Under the agreement, the parties will establish an international trust fund that is scheduled to begin paying money to families of the dead and to injured workers this coming February. The fund must collect about $40 million in order to ensure that all those harmed by the collapse receive the full compensation to which they are entitled. The signatories have called on all companies that produced at Rana Plaza to make financial pledges over the next month.
The agreement establishes rules and methods for the delivery of compensation. The families of those killed will receive on average more than $25,000. The money will be paid in installments, ensuring that these families will have a steady and decent source of income.

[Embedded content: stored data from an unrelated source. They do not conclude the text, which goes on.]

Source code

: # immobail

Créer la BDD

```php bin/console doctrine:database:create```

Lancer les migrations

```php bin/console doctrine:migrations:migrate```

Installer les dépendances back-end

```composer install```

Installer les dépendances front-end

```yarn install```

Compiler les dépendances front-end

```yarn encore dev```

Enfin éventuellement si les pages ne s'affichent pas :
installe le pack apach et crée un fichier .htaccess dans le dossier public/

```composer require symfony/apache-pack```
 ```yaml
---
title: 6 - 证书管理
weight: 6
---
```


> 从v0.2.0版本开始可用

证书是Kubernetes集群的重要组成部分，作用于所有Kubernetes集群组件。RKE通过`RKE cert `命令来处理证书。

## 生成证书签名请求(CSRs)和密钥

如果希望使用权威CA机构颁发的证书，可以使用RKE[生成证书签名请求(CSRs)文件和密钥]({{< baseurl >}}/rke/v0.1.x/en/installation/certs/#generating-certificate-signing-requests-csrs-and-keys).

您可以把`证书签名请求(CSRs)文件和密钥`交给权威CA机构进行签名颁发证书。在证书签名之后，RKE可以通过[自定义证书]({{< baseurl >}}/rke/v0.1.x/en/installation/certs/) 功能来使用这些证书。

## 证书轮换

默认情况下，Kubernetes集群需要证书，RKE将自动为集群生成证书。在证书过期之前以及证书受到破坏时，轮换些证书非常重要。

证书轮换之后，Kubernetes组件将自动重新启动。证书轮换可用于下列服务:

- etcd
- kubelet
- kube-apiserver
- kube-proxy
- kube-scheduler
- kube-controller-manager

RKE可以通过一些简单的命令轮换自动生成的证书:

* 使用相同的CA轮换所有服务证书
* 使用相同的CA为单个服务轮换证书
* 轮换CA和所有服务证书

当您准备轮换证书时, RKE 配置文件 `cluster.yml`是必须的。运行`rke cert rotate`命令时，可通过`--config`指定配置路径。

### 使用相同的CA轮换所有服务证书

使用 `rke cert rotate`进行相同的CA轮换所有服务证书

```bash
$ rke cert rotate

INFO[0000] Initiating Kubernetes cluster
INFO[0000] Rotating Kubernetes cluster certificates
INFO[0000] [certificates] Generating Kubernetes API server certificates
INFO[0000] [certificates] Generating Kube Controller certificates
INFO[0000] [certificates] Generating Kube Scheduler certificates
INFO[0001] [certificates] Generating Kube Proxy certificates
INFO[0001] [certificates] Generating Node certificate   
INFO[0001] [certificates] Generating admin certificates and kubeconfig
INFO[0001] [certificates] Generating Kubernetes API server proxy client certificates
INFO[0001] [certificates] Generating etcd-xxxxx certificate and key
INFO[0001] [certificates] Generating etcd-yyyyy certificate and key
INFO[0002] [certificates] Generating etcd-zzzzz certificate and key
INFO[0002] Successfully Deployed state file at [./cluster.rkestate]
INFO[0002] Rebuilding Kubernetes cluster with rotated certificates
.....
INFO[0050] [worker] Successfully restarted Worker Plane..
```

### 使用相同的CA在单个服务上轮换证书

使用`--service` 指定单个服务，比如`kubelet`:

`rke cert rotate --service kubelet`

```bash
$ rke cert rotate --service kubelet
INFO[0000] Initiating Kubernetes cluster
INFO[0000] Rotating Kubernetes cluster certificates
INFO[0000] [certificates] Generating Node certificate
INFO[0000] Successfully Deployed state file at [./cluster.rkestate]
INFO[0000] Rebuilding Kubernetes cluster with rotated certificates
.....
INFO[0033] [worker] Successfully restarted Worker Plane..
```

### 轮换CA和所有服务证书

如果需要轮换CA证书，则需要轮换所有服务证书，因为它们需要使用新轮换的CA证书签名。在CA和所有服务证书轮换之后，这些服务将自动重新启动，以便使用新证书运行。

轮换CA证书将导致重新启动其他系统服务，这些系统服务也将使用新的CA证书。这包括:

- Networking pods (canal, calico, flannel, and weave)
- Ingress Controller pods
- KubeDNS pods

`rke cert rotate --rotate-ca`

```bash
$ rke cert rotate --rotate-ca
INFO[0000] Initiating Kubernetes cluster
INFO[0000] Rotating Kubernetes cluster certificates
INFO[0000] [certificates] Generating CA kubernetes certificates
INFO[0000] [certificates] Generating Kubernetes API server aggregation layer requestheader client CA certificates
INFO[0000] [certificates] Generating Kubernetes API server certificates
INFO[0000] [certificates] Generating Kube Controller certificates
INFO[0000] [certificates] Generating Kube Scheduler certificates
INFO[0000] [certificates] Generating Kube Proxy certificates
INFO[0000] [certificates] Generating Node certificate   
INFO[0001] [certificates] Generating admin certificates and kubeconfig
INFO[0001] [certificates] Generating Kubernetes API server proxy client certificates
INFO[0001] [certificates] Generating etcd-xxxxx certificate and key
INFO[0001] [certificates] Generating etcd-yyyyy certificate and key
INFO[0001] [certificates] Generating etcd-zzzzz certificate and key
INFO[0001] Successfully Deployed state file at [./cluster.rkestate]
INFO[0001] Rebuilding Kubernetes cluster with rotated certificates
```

The amount is based on the lost wages of the workers killed, using the newly increased Bangladesh minimum wage as the basis for calculation. Injured workers will also receive cash compensation and, where needed, ongoing medical care.
Said Scott Nova of the Worker Rights Consortium, “So far, companies like Walmart and Children’s Place have given no indication that they will pay anything to aid the victims. There is now a compensation plan in place, which a number of the world’s leading brands and retailers have signed. The question now is what will Walmart and Children’s Place do?”
It is estimated that 25 other brands, including JC Penney and Cato Fashions, were buying from the factories in Rana Plaza, at or near the time of the collapse. The building was constructed with poor quality materials, on top of a drained swamp, with multiple stories illegally added to the original structure. However, no brand or retailer that produced at Rana ever undertook a structural safety inspection.
Said Judy Gearhart of the International Labor Rights Forum, “Walmart and Children’s Place claimed they were deeply saddened over the loss of the life in their factories in Bangladesh, but not saddened enough, apparently, to lift a finger to help the families of the victims. These companies should join the compensation plan without further delay."